April 30 (Bloomberg) -- Colombia will publish a list of tax havens within two weeks, clearing the way for investors not based in such jurisdictions to obtain lower tax rates on locally sold government bonds.
Some investors may have delayed purchasing the bonds while waiting to see if their locales would be included on the list, Public Credit Director Michel Janna said in an interview. Under a law that took effect Jan. 1, investors from tax havens must pay a 25 percent tax on profits from the local bonds, while those who aren’t covered are eligible for a 14 percent rate. The tax was previously 33 percent for all foreign investors.
President Juan Manuel Santos cut the tax rate as the Andean country sought to reduce borrowing costs by attracting more foreign investors to the local debt market. The Finance Ministry is working to clarify how the withholding tax is charged to make it “more clear and transparent,” Janna said.
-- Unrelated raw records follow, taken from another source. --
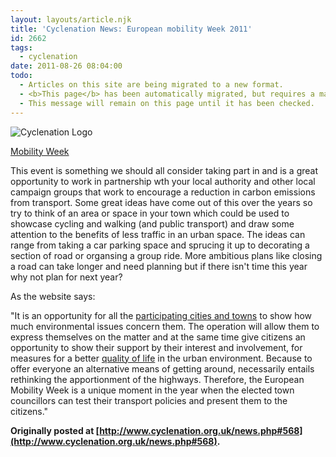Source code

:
 ```yaml
---
layout: layouts/article.njk
title: 'Cyclenation News: European mobility Week 2011'
id: 2662
tags:
  - cyclenation
date: 2011-08-26 08:04:00
todo:
  - Articles on this site are being migrated to a new format.
  - <b>This page</b> has been automatically migrated, but requires a manual check-&amp;-tune to ensure the format and links all work as expected.
  - This message will remain on this page until it has been checked.
---
```


![Cyclenation Logo](http://www.pompeybug.co.uk/wp-content/plugins/wp-cyclenation-news/cnlogo.jpg)<p>[Mobility Week](http://www.mobilityweek.eu/ "mobility week")

This event is something we should all consider taking part in and is a great opportunity to work in partnership wth your local authority and other local campaign groups that work to encourage a reduction in carbon emissions from transport. Some great ideas have come out of this over the years so try to think of an area or space in your town which could be used to showcase cycling and walking (and public transport) and draw some attention to the benefits of less traffic in an urban space. The ideas can range from taking a car parking space and sprucing it up to decorating a section of road or organsing a group ride. More ambitious plans like closing a road can take longer and need planning but if there isn't time this year why not plan for next year?

As the website says:

"It is an opportunity for all the [participating cities and towns](http://www.mobilityweek.eu/-Participating-cities-.html) to show how much environmental issues concern them. The operation will  allow them to express themselves on the matter and at the same time give  citizens an opportunity to show their support by their interest and  involvement, for measures for a better [quality of life](http://en.wikipedia.org/wiki/Quality_of_life) in the urban environment. Because to offer everyone an alternative  means of getting around, necessarily entails rethinking the  apportionment of the highways. Therefore, the European Mobility Week is a unique moment in the year when the elected town councillors can  test their transport policies and present them to the citizens." 

**Originally posted at [http://www.cyclenation.org.uk/news.php#568](http://www.cyclenation.org.uk/news.php#568).**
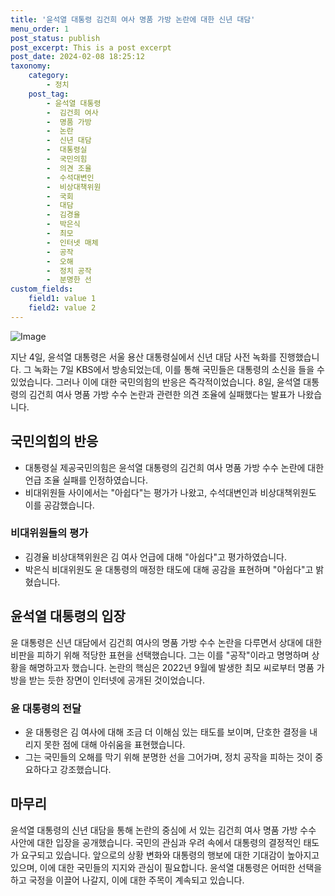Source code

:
 ```yaml
---
title: '윤석열 대통령 김건희 여사 명품 가방 논란에 대한 신년 대담'
menu_order: 1
post_status: publish
post_excerpt: This is a post excerpt
post_date: 2024-02-08 18:25:12
taxonomy:
    category:
        - 정치
    post_tag:
        - 윤석열 대통령
        -  김건희 여사
        -  명품 가방
        -  논란
        -  신년 대담
        -  대통령실
        -  국민의힘
        -  의견 조율
        -  수석대변인
        -  비상대책위원
        -  국회
        -  대담
        -  김경율
        -  박은식
        -  최모
        -  인터넷 매체
        -  공작
        -  오해
        -  정치 공작
        -  분명한 선
custom_fields:
    field1: value 1
    field2: value 2
---
```


![Image](https://imgnews.pstatic.net/image/020/2024/02/08/0003547272_001_20240208105001054.jpg?type=w647)

지난 4일, 윤석열 대통령은 서울 용산 대통령실에서 신년 대담 사전 녹화를 진행했습니다. 그 녹화는 7일 KBS에서 방송되었는데, 이를 통해 국민들은 대통령의 소신을 들을 수 있었습니다. 그러나 이에 대한 국민의힘의 반응은 즉각적이었습니다. 8일, 윤석열 대통령의 김건희 여사 명품 가방 수수 논란과 관련한 의견 조율에 실패했다는 발표가 나왔습니다.
## 국민의힘의 반응
- 대통령실 제공국민의힘은 윤석열 대통령의 김건희 여사 명품 가방 수수 논란에 대한 언급 조율 실패를 인정하였습니다.
- 비대위원들 사이에서는 "아쉽다"는 평가가 나왔고, 수석대변인과 비상대책위원도 이를 공감했습니다.
### 비대위원들의 평가
- 김경율 비상대책위원은 김 여사 언급에 대해 "아쉽다"고 평가하였습니다.
- 박은식 비대위원도 윤 대통령의 매정한 태도에 대해 공감을 표현하며 "아쉽다"고 밝혔습니다.
## 윤석열 대통령의 입장
윤 대통령은 신년 대담에서 김건희 여사의 명품 가방 수수 논란을 다루면서 상대에 대한 비판을 피하기 위해 적당한 표현을 선택했습니다. 그는 이를 "공작"이라고 명명하며 상황을 해명하고자 했습니다. 논란의 핵심은 2022년 9월에 발생한 최모 씨로부터 명품 가방을 받는 듯한 장면이 인터넷에 공개된 것이었습니다.
### 윤 대통령의 전달
- 윤 대통령은 김 여사에 대해 조금 더 이해심 있는 태도를 보이며, 단호한 결정을 내리지 못한 점에 대해 아쉬움을 표현했습니다.
- 그는 국민들의 오해를 막기 위해 분명한 선을 그어가며, 정치 공작을 피하는 것이 중요하다고 강조했습니다.
## 마무리
윤석열 대통령의 신년 대담을 통해 논란의 중심에 서 있는 김건희 여사 명품 가방 수수 사안에 대한 입장을 공개했습니다. 국민의 관심과 우려 속에서 대통령의 결정적인 태도가 요구되고 있습니다. 앞으로의 상황 변화와 대통령의 행보에 대한 기대감이 높아지고 있으며, 이에 대한 국민들의 지지와 관심이 필요합니다. 윤석열 대통령은 어떠한 선택을 하고 국정을 이끌어 나갈지, 이에 대한 주목이 계속되고 있습니다.
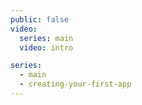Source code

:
 ```yaml
---
public: false
video:
  series: main
  video: intro

series:
  - main
  - creating-your-first-app
---
```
The clarification will be ready within two months, he said.
“All decrees that help to clarify and to set a framework for investors to be comfortable to invest in Colombia is always a positive step to take,” said Janna, 33, who assumed his post on April 1 after working as head of sovereign risk for the Americas for Goldman Sachs Group Inc. “We hope more investors will come in and to have a more diversified investor base.”
Colombia’s peso bonds have rallied this year, with yields on notes due July 2024 plunging 0.79 percentage point as the government slashed the withholding tax and the central bank trimmed benchmark rates. Yields, currently within 0.03 percentage point of a record low, may fall further as more foreign investors buy the local peso bonds, said Janna, who has a doctorate in economics from Northwestern University in Illinois.
About 4.1 percent of government peso bonds, known as TES, are held by foreigners, up from 3.7 percent in December before the tax changes came into effect.
Yields on Colombia’s TES are too high compared to peers such as Mexico and Peru, Janna said. In Peru, about 56 percent of government bonds denominated in the local currency are held by foreigners. In Mexico, the rate is 36 percent.
As more foreign investors enter the market, yields on bonds of all maturities should drop, Janna predicts.
“That’s the nature of increasing your investor base and of having more access to demand for bonds at all tenors,” said Janna.
Santos on April 15 announced a 5 trillion-peso stimulus plan, of which $900 million will be spent in 2013. The measures include an expansion of a housing program for low-income families, subsidized mortgages and cheaper energy costs.
Colombia won’t issue more bonds in the local market to fund the stimulus plan, Janna said. The government has said it will sell 30 trillion pesos ($16.4 billion) of bonds in the local market this year, of which 23 trillion pesos will be sold through auctions.
The plan, known as PIPE, “won’t need any extra source of financing,” Janna said.